INFORMATION SHOWN
Start of Block

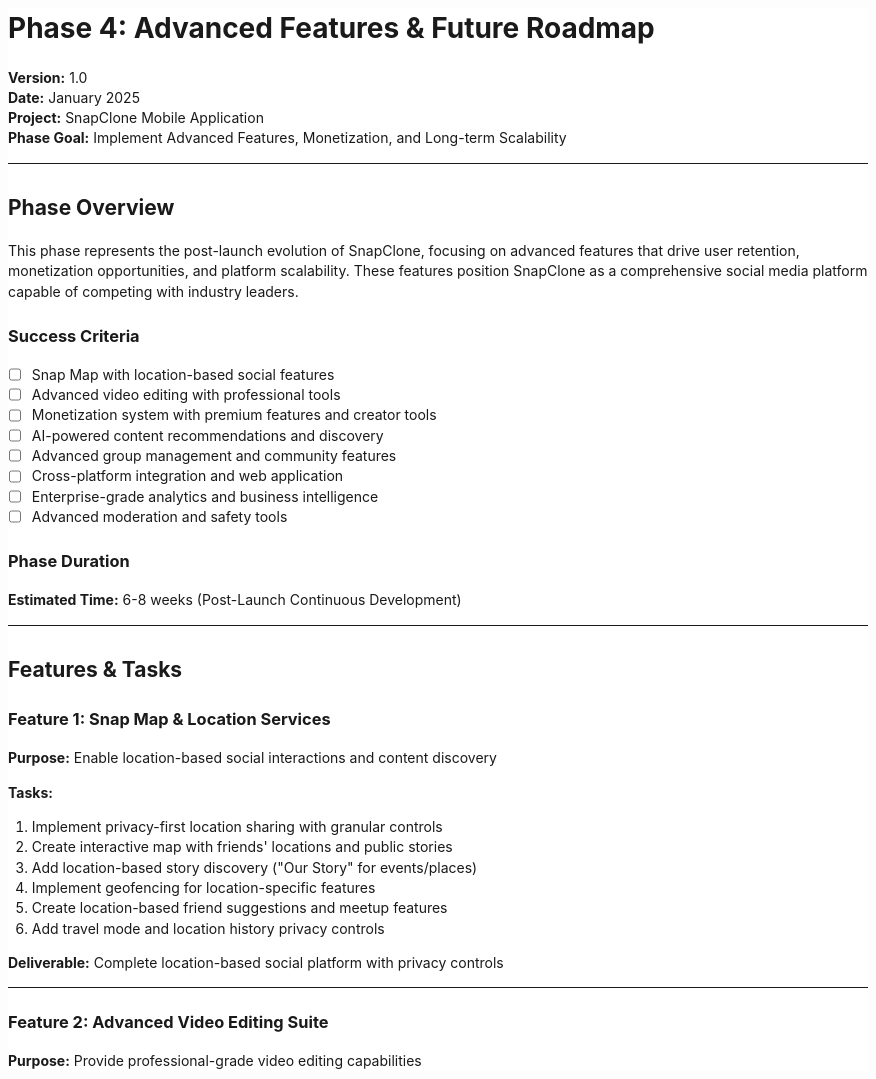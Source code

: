 # **Phase 4: Advanced Features & Future Roadmap**

**Version:** 1.0  
**Date:** January 2025  
**Project:** SnapClone Mobile Application  
**Phase Goal:** Implement Advanced Features, Monetization, and Long-term Scalability

---

## **Phase Overview**

This phase represents the post-launch evolution of SnapClone, focusing on advanced features that drive user retention, monetization opportunities, and platform scalability. These features position SnapClone as a comprehensive social media platform capable of competing with industry leaders.

### **Success Criteria**
- [ ] Snap Map with location-based social features
- [ ] Advanced video editing with professional tools
- [ ] Monetization system with premium features and creator tools
- [ ] AI-powered content recommendations and discovery
- [ ] Advanced group management and community features
- [ ] Cross-platform integration and web application
- [ ] Enterprise-grade analytics and business intelligence
- [ ] Advanced moderation and safety tools

### **Phase Duration**
**Estimated Time:** 6-8 weeks (Post-Launch Continuous Development)

---

## **Features & Tasks**

### **Feature 1: Snap Map & Location Services**
**Purpose:** Enable location-based social interactions and content discovery

**Tasks:**
1. Implement privacy-first location sharing with granular controls
2. Create interactive map with friends' locations and public stories
3. Add location-based story discovery ("Our Story" for events/places)
4. Implement geofencing for location-specific features
5. Create location-based friend suggestions and meetup features
6. Add travel mode and location history privacy controls

**Deliverable:** Complete location-based social platform with privacy controls

---

### **Feature 2: Advanced Video Editing Suite**
**Purpose:** Provide professional-grade video editing capabilities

End of Block

Any images must be left out; transcribe the rest of the material exactly.

RESPONSE BOX
Source code

: # **Phase 4: Advanced Features & Future Roadmap**

**Version:** 1.0  
**Date:** January 2025  
**Project:** SnapClone Mobile Application  
**Phase Goal:** Implement Advanced Features, Monetization, and Long-term Scalability

---

## **Phase Overview**

This phase represents the post-launch evolution of SnapClone, focusing on advanced features that drive user retention, monetization opportunities, and platform scalability. These features position SnapClone as a comprehensive social media platform capable of competing with industry leaders.

### **Success Criteria**
- [ ] Snap Map with location-based social features
- [ ] Advanced video editing with professional tools
- [ ] Monetization system with premium features and creator tools
- [ ] AI-powered content recommendations and discovery
- [ ] Advanced group management and community features
- [ ] Cross-platform integration and web application
- [ ] Enterprise-grade analytics and business intelligence
- [ ] Advanced moderation and safety tools

### **Phase Duration**
**Estimated Time:** 6-8 weeks (Post-Launch Continuous Development)

---

## **Features & Tasks**

### **Feature 1: Snap Map & Location Services**
**Purpose:** Enable location-based social interactions and content discovery

**Tasks:**
1. Implement privacy-first location sharing with granular controls
2. Create interactive map with friends' locations and public stories
3. Add location-based story discovery ("Our Story" for events/places)
4. Implement geofencing for location-specific features
5. Create location-based friend suggestions and meetup features
6. Add travel mode and location history privacy controls

**Deliverable:** Complete location-based social platform with privacy controls

---

### **Feature 2: Advanced Video Editing Suite**
**Purpose:** Provide professional-grade video editing capabilities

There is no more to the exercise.